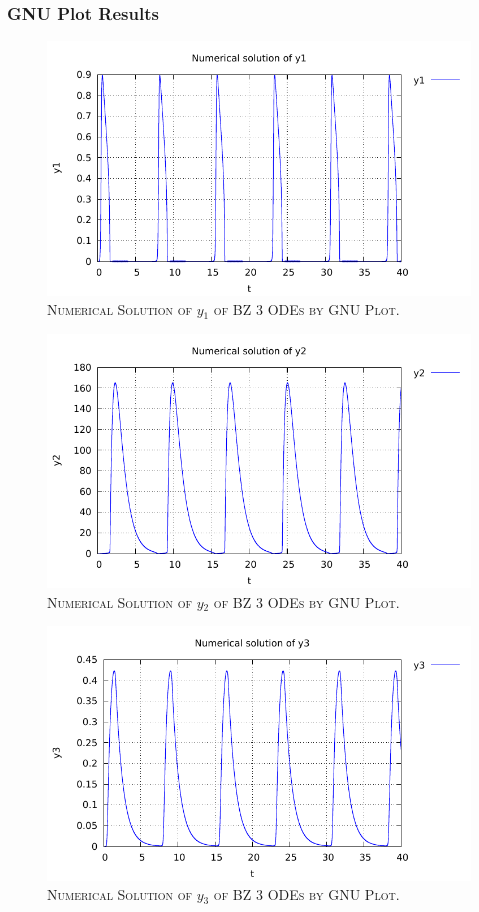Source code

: \documentclass[a4paper,oneside]{book}
\numberwithin{equation}{chapter}
\begin{document}
\subsubsection{GNU Plot Results}
\begin{figure}[H]
\centering
\includegraphics[scale=1.1]{bz3_1}
\caption{\textsc{Numerical Solution of $y_1$ of BZ 3 ODEs by GNU Plot.}}
\end{figure}
\begin{figure}[H]
\centering
\includegraphics[scale=1.1]{bz3_2}
\caption{\textsc{Numerical Solution of $y_2$ of BZ 3 ODEs by GNU Plot.}}
\end{figure}
\begin{figure}[H]
\centering
\includegraphics[scale=1.1]{bz3_3}
\caption{\textsc{Numerical Solution of $y_3$ of BZ 3 ODEs by GNU Plot.}}
\end{figure}
\end{document}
================================
Could you retype all the entries exactly, skipping the pictures?

Source code

: \documentclass[a4paper,oneside]{book}
\numberwithin{equation}{chapter}
\begin{document}
\subsubsection{GNU Plot Results}
\begin{figure}[H]
\centering
\includegraphics[scale=1.1]{bz3_1}
\caption{\textsc{Numerical Solution of $y_1$ of BZ 3 ODEs by GNU Plot.}}
\end{figure}
\begin{figure}[H]
\centering
\includegraphics[scale=1.1]{bz3_2}
\caption{\textsc{Numerical Solution of $y_2$ of BZ 3 ODEs by GNU Plot.}}
\end{figure}
\begin{figure}[H]
\centering
\includegraphics[scale=1.1]{bz3_3}
\caption{\textsc{Numerical Solution of $y_3$ of BZ 3 ODEs by GNU Plot.}}
\end{figure}
\end{document}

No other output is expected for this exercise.